A man and his son wandered around, selling chocolate hearts on sticks to save a church he declined to name.
"Mom, I saved a church!" said a 'tween who had just handed over her dollar.
"Don't eat that chocolate," her mother said. "You don't know who made it!"
Salem Willows, the waterfront park and the nearby strip of amusement arcades and food purveyors, has been around since the late 1800s.
There are precious few places like this left around here and fewer still that have resisted the impulse to gussy themselves up into shiny replicas of their former selves. But here, where generations of families helped by generations of summer workers have sold generations of locals ice cream, amusements, and memories each summer, everybody is invested in keeping the place the same as it has been for decades. They patch the old wooden rides, keep the restaurants down-at-the-heel, hang onto the old recipes. Nobody messes with the brand.
The Salem Lowe restaurant introduced Chinese food to Willows enthusiasts in the '60s, and the menu looks as if hasn't changed since. Over the weekend, servers took orders and slammed down their window screens like guillotines. Tattooed bikers and neat suburbanites stood 12-deep on the sidewalk, waiting for their chop suey sandwiches: gray, $1.71 heaps of gooey bean sprouts and chicken piled into hamburger buns.
"That's what you want to stick to; that's the deal," said Bill Busta, 51, who lives in Manchester-by-the-Sea, spent his youth at Salem Willows, and still comes for the sandwiches he can find only here.
"Our business here is nostalgia," said Charlie Hobbs.
His great-grandfather, Ernest Hobbs, opened his popcorn and ice cream store at the end of Fort Street in 1897. A carousel once stood where the Hobbs pavilion is now. Charlie, 38, makes 300 gallons of ice cream a week using a 60-year-old machine and 100-year-old recipes in the basement where, he says, a mule once dragged the ride round.
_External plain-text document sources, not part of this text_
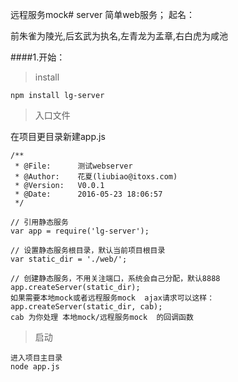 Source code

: 远程服务mock# server
简单web服务；
起名：

前朱雀为陵光,后玄武为执名,左青龙为孟章,右白虎为咸池

####1.开始：
>install

```
npm install lg-server
```
>入口文件

在项目更目录新建app.js

```
/**
 * @File:      测试webserver
 * @Author:    花夏(liubiao@itoxs.com)
 * @Version:   V0.0.1
 * @Date:      2016-05-23 18:06:57
 */
 
// 引用静态服务
var app = require('lg-server');

// 设置静态服务根目录，默认当前项目根目录
var static_dir = './web/';

// 创建静态服务，不用关注端口，系统会自己分配，默认8888
app.createServer(static_dir);
如果需要本地mock或者远程服务mock  ajax请求可以这样：
app.createServer(static_dir, cab);
cab 为你处理 本地mock/远程服务mock  的回调函数
```
>启动

```
进入项目主目录
node app.js

``` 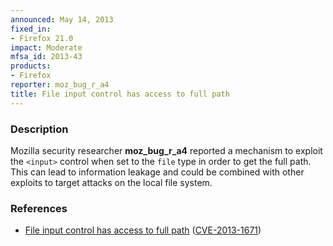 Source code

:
 ```yaml
---
announced: May 14, 2013
fixed_in:
- Firefox 21.0
impact: Moderate
mfsa_id: 2013-43
products:
- Firefox
reporter: moz_bug_r_a4
title: File input control has access to full path
---
```


<h3>Description</h3>

<p>Mozilla security researcher <strong>moz_bug_r_a4</strong> reported a mechanism to exploit the <code>&lt;input&gt;</code> control when set to the <code>file</code> type in order to get the full path. This can lead to information leakage and could be combined with other exploits to target attacks on the local file system.</p>


<h3>References</h3>

<ul>
  <li><a href="https://bugzilla.mozilla.org/show_bug.cgi?id=842255">
      File input control has access to full path</a> (<a href="http://cve.mitre.org/cgi-bin/cvename.cgi?name=CVE-2013-1671" class="ex-ref">CVE-2013-1671</a>)</li>
</ul>



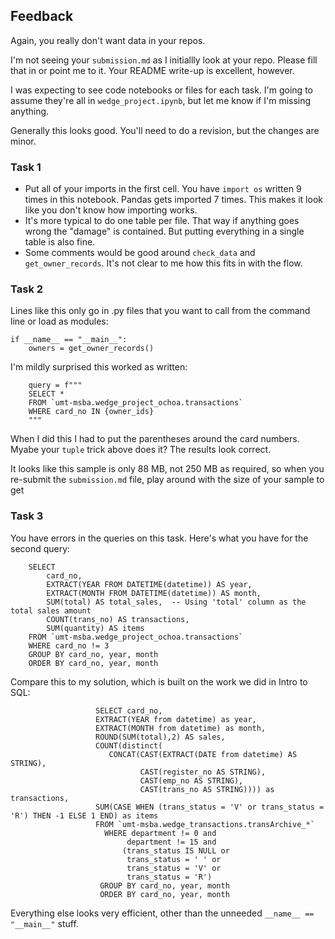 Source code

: ## Feedback 

Again, you really don't want data in your repos. 

I'm not seeing your `submission.md` as I initiallly look at your repo. Please fill that in or point me to it. Your README write-up is excellent, however. 

I was expecting to see code notebooks or files for each task. I'm going to assume they're all in `wedge_project.ipynb`, but let me know if I'm missing anything. 

Generally this looks good. You'll need to do a revision, but the changes are minor. 

### Task 1

* Put all of your imports in the first cell. You have `import os` written 9 times in this notebook. Pandas gets imported 7 times. This makes it look like you don't know how importing works. 
* It's more typical to do one table per file. That way if anything goes wrong the "damage" is contained. But putting everything in a single table is also fine. 
* Some comments would be good around `check_data` and `get_owner_records`. It's not clear to me how this fits in with the flow. 

### Task 2

Lines like this only go in .py files that you want to call from the command line or load as modules: 

```
if __name__ == "__main__":
    owners = get_owner_records()
```

I'm mildly surprised this worked as written: 

```
    query = f"""
    SELECT *
    FROM `umt-msba.wedge_project_ochoa.transactions`
    WHERE card_no IN {owner_ids}
    """
```
When I did this I had to put the parentheses around the card numbers. Myabe your `tuple` trick above does it? The results look correct. 

It looks like this sample is only 88 MB, not 250 MB as required, so when you re-submit the `submission.md` file, play around with the size of your sample to get 

### Task 3

You have errors in the queries on this task. Here's what you have for the second query: 

```
    SELECT
        card_no,
        EXTRACT(YEAR FROM DATETIME(datetime)) AS year,
        EXTRACT(MONTH FROM DATETIME(datetime)) AS month,
        SUM(total) AS total_sales,  -- Using 'total' column as the total sales amount
        COUNT(trans_no) AS transactions,
        SUM(quantity) AS items
    FROM `umt-msba.wedge_project_ochoa.transactions`
    WHERE card_no != 3
    GROUP BY card_no, year, month
    ORDER BY card_no, year, month
```

Compare this to my solution, which is built on the work we did in Intro to SQL: 
```
                   SELECT card_no,
                   EXTRACT(YEAR from datetime) as year,
                   EXTRACT(MONTH from datetime) as month,
                   ROUND(SUM(total),2) AS sales,
                   COUNT(distinct(
                      CONCAT(CAST(EXTRACT(DATE from datetime) AS STRING),
                             CAST(register_no AS STRING),
                             CAST(emp_no AS STRING),
                             CAST(trans_no AS STRING)))) as transactions,
                   SUM(CASE WHEN (trans_status = 'V' or trans_status = 'R') THEN -1 ELSE 1 END) as items
                   FROM `umt-msba.wedge_transactions.transArchive_*`
                     WHERE department != 0 and
                          department != 15 and
                         (trans_status IS NULL or 
                          trans_status = ' ' or 
                          trans_status = 'V' or 
                          trans_status = 'R') 
                    GROUP BY card_no, year, month
                    ORDER BY card_no, year, month    
```

Everything else looks very efficient, other than the unneeded `__name__ == "__main__"` stuff. 
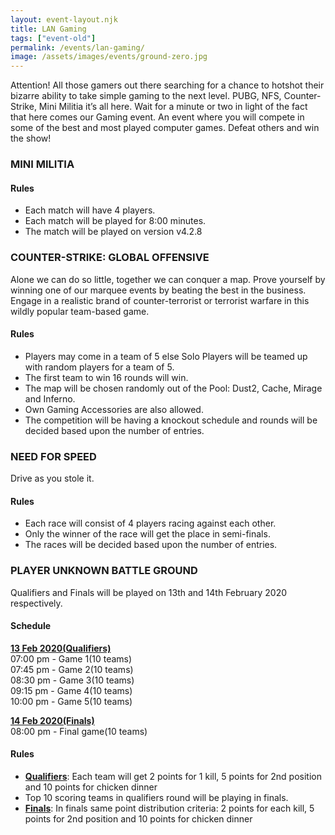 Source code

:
 ```yaml
---
layout: event-layout.njk
title: LAN Gaming
tags: ["event-old"]
permalink: /events/lan-gaming/
image: /assets/images/events/ground-zero.jpg
---
```


Attention! All those gamers out there searching for a chance to hotshot their bizarre ability to
take simple gaming to the next level. PUBG, NFS, Counter-Strike, Mini Militia it’s all here. Wait
for a minute or two in light of the fact that here comes our Gaming event. An event where you
will compete in some of the best and most played computer games.
Defeat others and win the show!

### MINI MILITIA

#### Rules

- Each match will have 4 players.
- Each match will be played for 8:00 minutes.
- The match will be played on version v4.2.8

### COUNTER-STRIKE: GLOBAL OFFENSIVE

Alone we can do so little, together we can conquer a map. Prove yourself by winning one of our
marquee events by beating the best in the business. Engage in a realistic brand of
counter-terrorist or terrorist warfare in this wildly popular team-based game.

#### Rules

- Players may come in a team of 5 else Solo Players will be teamed up with random
  players for a team of 5.
- The first team to win 16 rounds will win.
- The map will be chosen randomly out of the Pool: Dust2, Cache, Mirage and Inferno.
- Own Gaming Accessories are also allowed.
- The competition will be having a knockout schedule and rounds will be decided based
  upon the number of entries.

### NEED FOR SPEED

Drive as you stole it.

#### Rules

- Each race will consist of 4 players racing against each other.
- Only the winner of the race will get the place in semi-finals.
- The races will be decided based upon the number of entries.

### PLAYER UNKNOWN BATTLE GROUND

Qualifiers and Finals will be played on 13th and 14th February 2020 respectively.

#### Schedule

**<u>13 Feb 2020(Qualifiers)</u>**  
07:00 pm - Game 1(10 teams)  
07:45 pm - Game 2(10 teams)  
08:30 pm - Game 3(10 teams)  
09:15 pm - Game 4(10 teams)  
10:00 pm - Game 5(10 teams)

**<u>14 Feb 2020(Finals)</u>**  
08:00 pm - Final game(10 teams)

#### Rules

- **<u>Qualifiers</u>**: Each team will get 2 points for 1 kill, 5 points for 2nd position and 10 points
  for chicken dinner
- Top 10 scoring teams in qualifiers round will be playing in finals.
- **<u>Finals</u>**: In finals same point distribution criteria: 2 points for each kill, 5 points for 2nd
  position and 10 points for chicken dinner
Kimberlee Cromwell, 29, has been coming to the Salem Willows annual Black Picnic, held the third Saturday in July, since she was a baby. More than a century old, the picnic draws about 1,000 revelers from churches in Boston and nearby towns each year.
There are so many different types of people here, Cromwell says, and they all seem so comfortable around each other, that she makes the trip from Mattapan with her family all the time.
She is going to have more company than usual this year, owners say, because high gas prices will mean families looking for fun closer to home. Already, a few days into the season, they're busier than they've been in years, Charlie Hobbs said.
Shirley Giulianelli sat on a bench as a chill came into the air Monday afternoon, watching an army of cranky, sticky kids walk by with their spent parents. Her husband, Fred, was getting dinner, "from the Chinaman," she said.
Shirley is 83. Fred is 87. They fell in love in senior housing in Beverly.
Fred thought he'd never get married, Shirley said, "but he'd never found anything like me."
They came here on their first date, in 1991. They've come back for the same dinner - pepper steak, chicken fingers, and Pepsi colas - just about every summer weekend since.